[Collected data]
- - - -
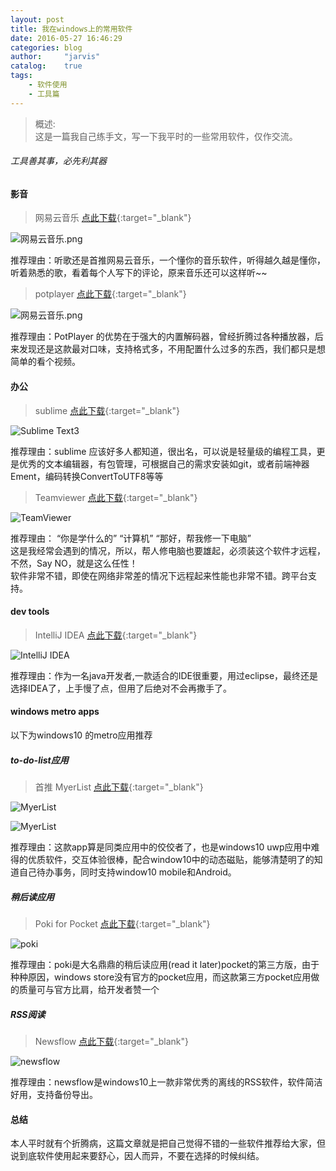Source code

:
```yaml
---
layout: post
title: 我在windows上的常用软件
date: 2016-05-27 16:46:29
categories: blog
author:     "jarvis"
catalog:    true
tags:
    - 软件使用
    - 工具篇
---
```


>概述:<br>
    这是一篇我自己练手文，写一下我平时的一些常用软件，仅作交流。

###### 工具善其事，必先利其器

#### 影音
> 网易云音乐 [点此下载](http://music.163.com/#/download "网易云音乐下载"){:target="_blank"}

![网易云音乐.png](/images/2016/05/27/cloud_music.png)

推荐理由：听歌还是首推网易云音乐，一个懂你的音乐软件，听得越久越是懂你，听着熟悉的歌，看着每个人写下的评论，原来音乐还可以这样听~~

>potplayer [点此下载](http://potplayer.daum.net/?lang=zh_CN "potplayer下载"){:target="_blank"}

![网易云音乐.png](/images/2016/05/27/potplayer.png)

推荐理由：PotPlayer 的优势在于强大的内置解码器，曾经折腾过各种播放器，后来发现还是这款最对口味，支持格式多，不用配置什么过多的东西，我们都只是想简单的看个视频。

#### 办公
>sublime [点此下载](http://www.sublimetext.com/3 "Sublime Text3下载"){:target="_blank"}

![Sublime Text3](/images/2016/05/27/sublime_text.png)

推荐理由：sublime 应该好多人都知道，很出名，可以说是轻量级的编程工具，更是优秀的文本编辑器，有包管理，可根据自己的需求安装如git，或者前端神器Ement，编码转换ConvertToUTF8等等


>Teamviewer [点此下载](https://www.teamviewer.com/zhCN/ "Teamviewer下载"){:target="_blank"}

![TeamViewer](/images/2016/05/27/teamviewer.png)

推荐理由：
“你是学什么的” “计算机” “那好，帮我修一下电脑” <br>
这是我经常会遇到的情况，所以，帮人修电脑也要雄起，必须装这个软件才远程，不然，Say NO，就是这么任性！<br>
软件非常不错，即使在网络非常差的情况下远程起来性能也非常不错。跨平台支持。

#### dev tools
>IntelliJ IDEA [点此下载](http://www.jetbrains.com/idea/ "IntelliJ IDEA下载"){:target="_blank"}

![IntelliJ IDEA](/images/2016/05/27/intellij_idea.png)

推荐理由：作为一名java开发者,一款适合的IDE很重要，用过eclipse，最终还是选择IDEA了，上手慢了点，但用了后绝对不会再撒手了。  

#### windows metro apps
以下为windows10 的metro应用推荐

##### to-do-list应用
>首推 MyerList [点此下载](https://www.microsoft.com/zh-cn/store/apps/myerlist/9nblggh11k1m "MyerList下载"){:target="_blank"}

![MyerList](/images/2016/05/27/myerlist.png)

![MyerList](/images/2016/05/27/myerlist_lives_title.png)

推荐理由：这款app算是同类应用中的佼佼者了，也是windows10 uwp应用中难得的优质软件，交互体验很棒，配合window10中的动态磁贴，能够清楚明了的知道自己待办事务，同时支持window10 mobile和Android。

##### 稍后读应用
>Poki for Pocket [点此下载](http://pokiapp.com/download "Poki下载"){:target="_blank"}


![poki](/images/2016/05/27/poki.png)

推荐理由：poki是大名鼎鼎的稍后读应用(read it later)pocket的第三方版，由于种种原因，windows store没有官方的pocket应用，而这款第三方pocket应用做的质量可与官方比肩，给开发者赞一个

##### RSS阅读
>Newsflow [点此下载](https://www.microsoft.com/zh-cn/store/apps/newsflow/9nblggh58s5r?tduid=(8ac613dd48a068e84744901000c789f9)(235166)(2508758)()() "Newsflow下载"){:target="_blank"}

![newsflow](/images/2016/05/27/newsflow.png)

推荐理由：newsflow是windows10上一款非常优秀的离线的RSS软件，软件简洁好用，支持备份导出。

#### 总结

本人平时就有个折腾病，这篇文章就是把自己觉得不错的一些软件推荐给大家，但说到底软件使用起来要舒心，因人而异，不要在选择的时候纠结。
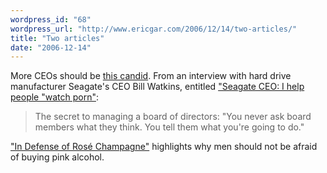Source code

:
 ```yaml
---
wordpress_id: "68"
wordpress_url: "http://www.ericgar.com/2006/12/14/two-articles/"
title: "Two articles"
date: "2006-12-14"
---
```

More CEOs should be <a href="http://money.cnn.com/2006/11/30/magazines/fortune/obrienseagate.fortune/?postversion=2006113010">this candid</a>. From an interview with hard drive manufacturer Seagate's CEO Bill Watkins, entitled <a href="http://money.cnn.com/2006/11/30/magazines/fortune/obrienseagate.fortune/?postversion=2006113010">"Seagate CEO: I help people "watch porn"</a>:

<blockquote>
The secret to managing a board of directors: "You never ask board members what they think. You tell them what you're going to do."
</blockquote>

<span><a href="http://blog.subzerowine.com/tips/2006/12/5/in-defense-of-ros-champagne.html">"In Defense of Rosé Champagne"</a> highlights why men should not be afraid of buying pink alcohol.</span>
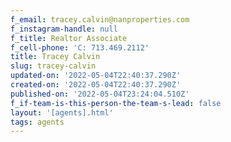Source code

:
 ```yaml
---
f_email: tracey.calvin@nanproperties.com
f_instagram-handle: null
f_title: Realtor Associate
f_cell-phone: 'C: 713.469.2112'
title: Tracey Calvin
slug: tracey-calvin
updated-on: '2022-05-04T22:40:37.290Z'
created-on: '2022-05-04T22:40:37.290Z'
published-on: '2022-05-04T23:24:04.510Z'
f_if-team-is-this-person-the-team-s-lead: false
layout: '[agents].html'
tags: agents
---
```



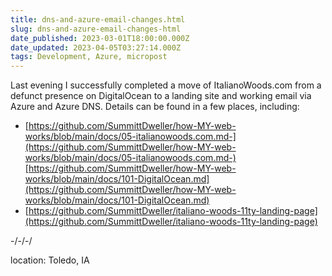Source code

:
 ```yaml
---
title: dns-and-azure-email-changes.html
slug: dns-and-azure-email-changes-html
date_published: 2023-03-01T18:00:00.000Z
date_updated: 2023-04-05T03:27:14.000Z
tags: Development, Azure, micropost
---
```


Last evening I successfully completed a move of ItalianoWoods.com from a defunct presence on DigitalOcean to a landing site and working email via Azure and Azure DNS. Details can be found in a few places, including:

- [https://github.com/SummittDweller/how-MY-web-works/blob/main/docs/05-italianowoods.com.md-](https://github.com/SummittDweller/how-MY-web-works/blob/main/docs/05-italianowoods.com.md-)[https://github.com/SummittDweller/how-MY-web-works/blob/main/docs/101-DigitalOcean.md](https://github.com/SummittDweller/how-MY-web-works/blob/main/docs/101-DigitalOcean.md)
- [https://github.com/SummittDweller/italiano-woods-11ty-landing-page](https://github.com/SummittDweller/italiano-woods-11ty-landing-page)

-/-/-/

location: Toledo, IA
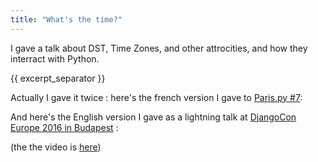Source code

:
 ```yaml
---
title: "What's the time?"
---
```


I gave a talk about DST, Time Zones, and other attrocities, and how they interract with Python.

{{ excerpt_separator }}

Actually I gave it twice : here's the french version I gave to [Paris.py #7](http://www.meetup.com/fr-FR/Paris-py-Python-Django-friends/events/224869349/):

<script async class="speakerdeck-embed" data-id="ee4720d254094728b2457b2fc4718d4f" data-ratio="1.33333333333333" src="//speakerdeck.com/assets/embed.js"></script>

And here's the English version I gave as a lightning talk at [DjangoCon Europe 2016 in Budapest](https://djangocon.eu/) :

<script async class="speakerdeck-embed" data-id="74740a82d16e4af6969970df3cf21dda" data-ratio="1.77777777777778" src="//speakerdeck.com/assets/embed.js"></script>

(the the video is [here](https://opbeat.com/events/djangocon-eu-2016/#lightning-talks-day-2))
- - - -
» Work request: Write out all of the data above exactly, pictures excluded.

» Output:
Source code

:
```yaml
---
layout: post
title: 我在windows上的常用软件
date: 2016-05-27 16:46:29
categories: blog
author:     "jarvis"
catalog:    true
tags:
    - 软件使用
    - 工具篇
---
```


>概述:<br>
    这是一篇我自己练手文，写一下我平时的一些常用软件，仅作交流。

###### 工具善其事，必先利其器

#### 影音
> 网易云音乐 [点此下载](http://music.163.com/#/download "网易云音乐下载"){:target="_blank"}

![网易云音乐.png](/images/2016/05/27/cloud_music.png)

推荐理由：听歌还是首推网易云音乐，一个懂你的音乐软件，听得越久越是懂你，听着熟悉的歌，看着每个人写下的评论，原来音乐还可以这样听~~

>potplayer [点此下载](http://potplayer.daum.net/?lang=zh_CN "potplayer下载"){:target="_blank"}

![网易云音乐.png](/images/2016/05/27/potplayer.png)

推荐理由：PotPlayer 的优势在于强大的内置解码器，曾经折腾过各种播放器，后来发现还是这款最对口味，支持格式多，不用配置什么过多的东西，我们都只是想简单的看个视频。

#### 办公
>sublime [点此下载](http://www.sublimetext.com/3 "Sublime Text3下载"){:target="_blank"}

![Sublime Text3](/images/2016/05/27/sublime_text.png)

推荐理由：sublime 应该好多人都知道，很出名，可以说是轻量级的编程工具，更是优秀的文本编辑器，有包管理，可根据自己的需求安装如git，或者前端神器Ement，编码转换ConvertToUTF8等等


>Teamviewer [点此下载](https://www.teamviewer.com/zhCN/ "Teamviewer下载"){:target="_blank"}

![TeamViewer](/images/2016/05/27/teamviewer.png)

推荐理由：
“你是学什么的” “计算机” “那好，帮我修一下电脑” <br>
这是我经常会遇到的情况，所以，帮人修电脑也要雄起，必须装这个软件才远程，不然，Say NO，就是这么任性！<br>
软件非常不错，即使在网络非常差的情况下远程起来性能也非常不错。跨平台支持。

#### dev tools
>IntelliJ IDEA [点此下载](http://www.jetbrains.com/idea/ "IntelliJ IDEA下载"){:target="_blank"}

![IntelliJ IDEA](/images/2016/05/27/intellij_idea.png)

推荐理由：作为一名java开发者,一款适合的IDE很重要，用过eclipse，最终还是选择IDEA了，上手慢了点，但用了后绝对不会再撒手了。  

#### windows metro apps
以下为windows10 的metro应用推荐

##### to-do-list应用
>首推 MyerList [点此下载](https://www.microsoft.com/zh-cn/store/apps/myerlist/9nblggh11k1m "MyerList下载"){:target="_blank"}

![MyerList](/images/2016/05/27/myerlist.png)

![MyerList](/images/2016/05/27/myerlist_lives_title.png)

推荐理由：这款app算是同类应用中的佼佼者了，也是windows10 uwp应用中难得的优质软件，交互体验很棒，配合window10中的动态磁贴，能够清楚明了的知道自己待办事务，同时支持window10 mobile和Android。

##### 稍后读应用
>Poki for Pocket [点此下载](http://pokiapp.com/download "Poki下载"){:target="_blank"}


![poki](/images/2016/05/27/poki.png)

推荐理由：poki是大名鼎鼎的稍后读应用(read it later)pocket的第三方版，由于种种原因，windows store没有官方的pocket应用，而这款第三方pocket应用做的质量可与官方比肩，给开发者赞一个

##### RSS阅读
>Newsflow [点此下载](https://www.microsoft.com/zh-cn/store/apps/newsflow/9nblggh58s5r?tduid=(8ac613dd48a068e84744901000c789f9)(235166)(2508758)()() "Newsflow下载"){:target="_blank"}

![newsflow](/images/2016/05/27/newsflow.png)

推荐理由：newsflow是windows10上一款非常优秀的离线的RSS软件，软件简洁好用，支持备份导出。

#### 总结

本人平时就有个折腾病，这篇文章就是把自己觉得不错的一些软件推荐给大家，但说到底软件使用起来要舒心，因人而异，不要在选择的时候纠结。
Source code

:
 ```yaml
---
wordpress_id: "68"
wordpress_url: "http://www.ericgar.com/2006/12/14/two-articles/"
title: "Two articles"
date: "2006-12-14"
---
```

More CEOs should be <a href="http://money.cnn.com/2006/11/30/magazines/fortune/obrienseagate.fortune/?postversion=2006113010">this candid</a>. From an interview with hard drive manufacturer Seagate's CEO Bill Watkins, entitled <a href="http://money.cnn.com/2006/11/30/magazines/fortune/obrienseagate.fortune/?postversion=2006113010">"Seagate CEO: I help people "watch porn"</a>:

<blockquote>
The secret to managing a board of directors: "You never ask board members what they think. You tell them what you're going to do."
</blockquote>

<span><a href="http://blog.subzerowine.com/tips/2006/12/5/in-defense-of-ros-champagne.html">"In Defense of Rosé Champagne"</a> highlights why men should not be afraid of buying pink alcohol.</span>
Source code

:
 ```yaml
---
f_email: tracey.calvin@nanproperties.com
f_instagram-handle: null
f_title: Realtor Associate
f_cell-phone: 'C: 713.469.2112'
title: Tracey Calvin
slug: tracey-calvin
updated-on: '2022-05-04T22:40:37.290Z'
created-on: '2022-05-04T22:40:37.290Z'
published-on: '2022-05-04T23:24:04.510Z'
f_if-team-is-this-person-the-team-s-lead: false
layout: '[agents].html'
tags: agents
---
```



Source code

:
 ```yaml
---
title: dns-and-azure-email-changes.html
slug: dns-and-azure-email-changes-html
date_published: 2023-03-01T18:00:00.000Z
date_updated: 2023-04-05T03:27:14.000Z
tags: Development, Azure, micropost
---
```


Last evening I successfully completed a move of ItalianoWoods.com from a defunct presence on DigitalOcean to a landing site and working email via Azure and Azure DNS. Details can be found in a few places, including:

- [https://github.com/SummittDweller/how-MY-web-works/blob/main/docs/05-italianowoods.com.md-](https://github.com/SummittDweller/how-MY-web-works/blob/main/docs/05-italianowoods.com.md-)[https://github.com/SummittDweller/how-MY-web-works/blob/main/docs/101-DigitalOcean.md](https://github.com/SummittDweller/how-MY-web-works/blob/main/docs/101-DigitalOcean.md)
- [https://github.com/SummittDweller/italiano-woods-11ty-landing-page](https://github.com/SummittDweller/italiano-woods-11ty-landing-page)

-/-/-/

location: Toledo, IA
Source code

:
 ```yaml
---
title: "What's the time?"
---
```


I gave a talk about DST, Time Zones, and other attrocities, and how they interract with Python.

{{ excerpt_separator }}

Actually I gave it twice : here's the french version I gave to [Paris.py #7](http://www.meetup.com/fr-FR/Paris-py-Python-Django-friends/events/224869349/):

<script async class="speakerdeck-embed" data-id="ee4720d254094728b2457b2fc4718d4f" data-ratio="1.33333333333333" src="//speakerdeck.com/assets/embed.js"></script>

And here's the English version I gave as a lightning talk at [DjangoCon Europe 2016 in Budapest](https://djangocon.eu/) :

<script async class="speakerdeck-embed" data-id="74740a82d16e4af6969970df3cf21dda" data-ratio="1.77777777777778" src="//speakerdeck.com/assets/embed.js"></script>

(the the video is [here](https://opbeat.com/events/djangocon-eu-2016/#lightning-talks-day-2))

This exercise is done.